La Comisión Europea rechaza la iniciativa ciudadana Stop Destroying Videogames

Benzo
Stop Destroying Videogames, una campaña que forma parte del movimiento Stop Killing Games y cuyo objetivo es que la Unión Europea exija a los editores de videojuegos que se pueda jugar a sus títulos cuando estos dejan de recibir soporte oficial, se ha dado de bruces con la Comisión Europea. La respuesta del órgano ejecutivo se resume en que ha decidido no apoyar la iniciativa y sus más de 1,3 millones de firmas debido a la legislación de la Unión Europea en materia de derechos de autor.

La Comisión Europea considera que, en esta etapa, no puede proponer la obligación legal de que los editores tengan que mantener jugables sus títulos una vez hayan dejado de comercializarse. "Esto se debe a los derechos de propiedad intelectual existentes", dice la Comisión Europea. "Con arreglo al Derecho de la Unión en materia de derechos de autor, los titulares de los derechos tienen potestad exclusiva sobre sus creaciones". Además de los derechos de autor, la Comisión asegura que hay otros derechos de propiedad intelectual relevantes que pueden proteger diferentes aspectos visuales y tecnológicos de un videojuego.

En su comunicado, la Comisión sostiene que la legislación vigente de la Unión Europea ya cuenta con importantes salvaguardas que protegen los intereses de los jugadores, como la obligación de los proveedores de informar a los consumidores sobre las condiciones para rescindir el contrato antes de que se hagan con el juego.

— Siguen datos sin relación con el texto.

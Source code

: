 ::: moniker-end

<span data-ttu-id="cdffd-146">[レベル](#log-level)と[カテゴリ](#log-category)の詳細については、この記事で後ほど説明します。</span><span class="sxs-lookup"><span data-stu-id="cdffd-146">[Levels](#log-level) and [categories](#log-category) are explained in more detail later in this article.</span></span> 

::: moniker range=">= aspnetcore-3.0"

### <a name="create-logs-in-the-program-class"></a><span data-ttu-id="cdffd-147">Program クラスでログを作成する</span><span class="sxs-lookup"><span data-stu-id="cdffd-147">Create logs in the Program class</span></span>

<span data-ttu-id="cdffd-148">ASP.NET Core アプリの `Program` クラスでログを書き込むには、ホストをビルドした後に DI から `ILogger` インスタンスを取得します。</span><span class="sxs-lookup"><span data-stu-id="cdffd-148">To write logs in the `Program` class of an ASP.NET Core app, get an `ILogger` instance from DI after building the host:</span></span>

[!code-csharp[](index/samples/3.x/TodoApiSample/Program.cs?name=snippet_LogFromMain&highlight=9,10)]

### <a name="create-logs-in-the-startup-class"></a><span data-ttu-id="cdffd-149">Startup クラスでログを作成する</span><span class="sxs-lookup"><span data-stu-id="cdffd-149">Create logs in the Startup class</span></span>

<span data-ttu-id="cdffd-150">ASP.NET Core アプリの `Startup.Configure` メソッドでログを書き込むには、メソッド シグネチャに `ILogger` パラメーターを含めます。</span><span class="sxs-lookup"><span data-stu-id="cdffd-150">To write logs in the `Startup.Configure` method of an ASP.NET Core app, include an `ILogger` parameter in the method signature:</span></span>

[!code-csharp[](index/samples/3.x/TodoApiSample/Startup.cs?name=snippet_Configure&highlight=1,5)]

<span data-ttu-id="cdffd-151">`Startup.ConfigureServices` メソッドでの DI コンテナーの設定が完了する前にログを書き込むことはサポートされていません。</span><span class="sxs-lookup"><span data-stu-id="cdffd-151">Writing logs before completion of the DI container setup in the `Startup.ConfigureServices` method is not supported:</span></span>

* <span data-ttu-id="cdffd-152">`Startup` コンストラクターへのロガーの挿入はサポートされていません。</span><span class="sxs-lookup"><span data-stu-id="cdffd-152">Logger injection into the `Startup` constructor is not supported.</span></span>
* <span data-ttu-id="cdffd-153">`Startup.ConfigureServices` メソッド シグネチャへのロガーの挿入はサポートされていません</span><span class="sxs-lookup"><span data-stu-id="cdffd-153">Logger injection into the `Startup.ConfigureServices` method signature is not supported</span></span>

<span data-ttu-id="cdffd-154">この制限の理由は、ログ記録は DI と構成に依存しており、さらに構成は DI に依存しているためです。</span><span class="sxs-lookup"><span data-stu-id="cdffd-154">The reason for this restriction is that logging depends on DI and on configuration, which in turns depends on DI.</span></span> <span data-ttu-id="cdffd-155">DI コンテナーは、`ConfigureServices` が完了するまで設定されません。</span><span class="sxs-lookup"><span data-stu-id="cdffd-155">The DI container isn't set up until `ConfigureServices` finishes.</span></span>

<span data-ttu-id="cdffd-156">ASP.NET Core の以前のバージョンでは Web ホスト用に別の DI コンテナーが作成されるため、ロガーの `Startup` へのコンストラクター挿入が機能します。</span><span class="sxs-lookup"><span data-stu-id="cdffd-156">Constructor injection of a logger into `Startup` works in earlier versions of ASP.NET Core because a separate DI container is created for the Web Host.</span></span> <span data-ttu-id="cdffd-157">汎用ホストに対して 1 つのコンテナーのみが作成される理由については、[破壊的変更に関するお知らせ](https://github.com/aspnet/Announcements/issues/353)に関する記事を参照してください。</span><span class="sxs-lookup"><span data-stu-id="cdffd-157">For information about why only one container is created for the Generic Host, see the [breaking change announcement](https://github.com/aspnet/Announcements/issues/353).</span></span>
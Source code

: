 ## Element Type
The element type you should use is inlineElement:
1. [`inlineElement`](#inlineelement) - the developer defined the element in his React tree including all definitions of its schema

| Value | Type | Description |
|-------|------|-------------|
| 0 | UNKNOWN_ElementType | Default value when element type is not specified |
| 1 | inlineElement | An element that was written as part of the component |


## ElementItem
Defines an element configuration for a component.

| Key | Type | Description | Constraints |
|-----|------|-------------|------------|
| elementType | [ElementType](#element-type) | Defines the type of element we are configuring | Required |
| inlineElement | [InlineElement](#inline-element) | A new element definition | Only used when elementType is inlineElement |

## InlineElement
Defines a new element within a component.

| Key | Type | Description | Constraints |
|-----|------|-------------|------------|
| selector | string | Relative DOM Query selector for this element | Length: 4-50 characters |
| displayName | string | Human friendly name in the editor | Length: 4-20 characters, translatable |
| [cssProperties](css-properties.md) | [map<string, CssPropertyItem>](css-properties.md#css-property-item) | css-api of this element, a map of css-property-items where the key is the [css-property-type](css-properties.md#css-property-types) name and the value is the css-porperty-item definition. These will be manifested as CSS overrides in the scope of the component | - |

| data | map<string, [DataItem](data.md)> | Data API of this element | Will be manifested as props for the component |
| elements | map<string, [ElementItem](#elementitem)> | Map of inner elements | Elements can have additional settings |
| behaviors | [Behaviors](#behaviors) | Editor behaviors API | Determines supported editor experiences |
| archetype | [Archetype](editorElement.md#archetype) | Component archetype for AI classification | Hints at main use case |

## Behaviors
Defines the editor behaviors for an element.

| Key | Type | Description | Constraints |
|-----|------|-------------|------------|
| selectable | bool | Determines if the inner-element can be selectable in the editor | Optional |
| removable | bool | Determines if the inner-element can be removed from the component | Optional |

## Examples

En lugar de apoyar la iniciativa Stop Destroying Videogames, la Comisión se ha comprometido a adoptar dos medidas que no parece que vayan a solucionar nada. La primera es iniciar un intercambio de impresiones con la industria del videojuego y los representantes de los consumidores para elaborar un código sobre la gestión del fin de la vida útil de los juegos. En segundo lugar, la Comisión trabajará con las organizaciones de consumidores y las autoridades para sensibilizar sobre los derechos que protegen a los consumidores.

Cuando la campaña Stop Destroying Videogames consiguió las firmas necesarias y llegó a la Comisión Europea, el lobby Video Games Europe que defiende los intereses de los grandes editores en Europa aseguró que se trataba de una iniciativa inviable a nivel económico. Video Games Europe dijo que dejar un juego sin servicio en línea debe ser una opción para las empresas cuando la experiencia deja de ser comercialmente viable. Lo que no comentó en su comunicado es la existencia de derechos de autor que respaldasen su postura.

A pesar de este revés por parte de la Comisión Europea, la iniciativa Stop Killing Games no se detiene. Su próximo movimiento pasa por trabajar en la Protect Our Games Act (o Ley POG) en el marco de la legislación de la Unión Europea.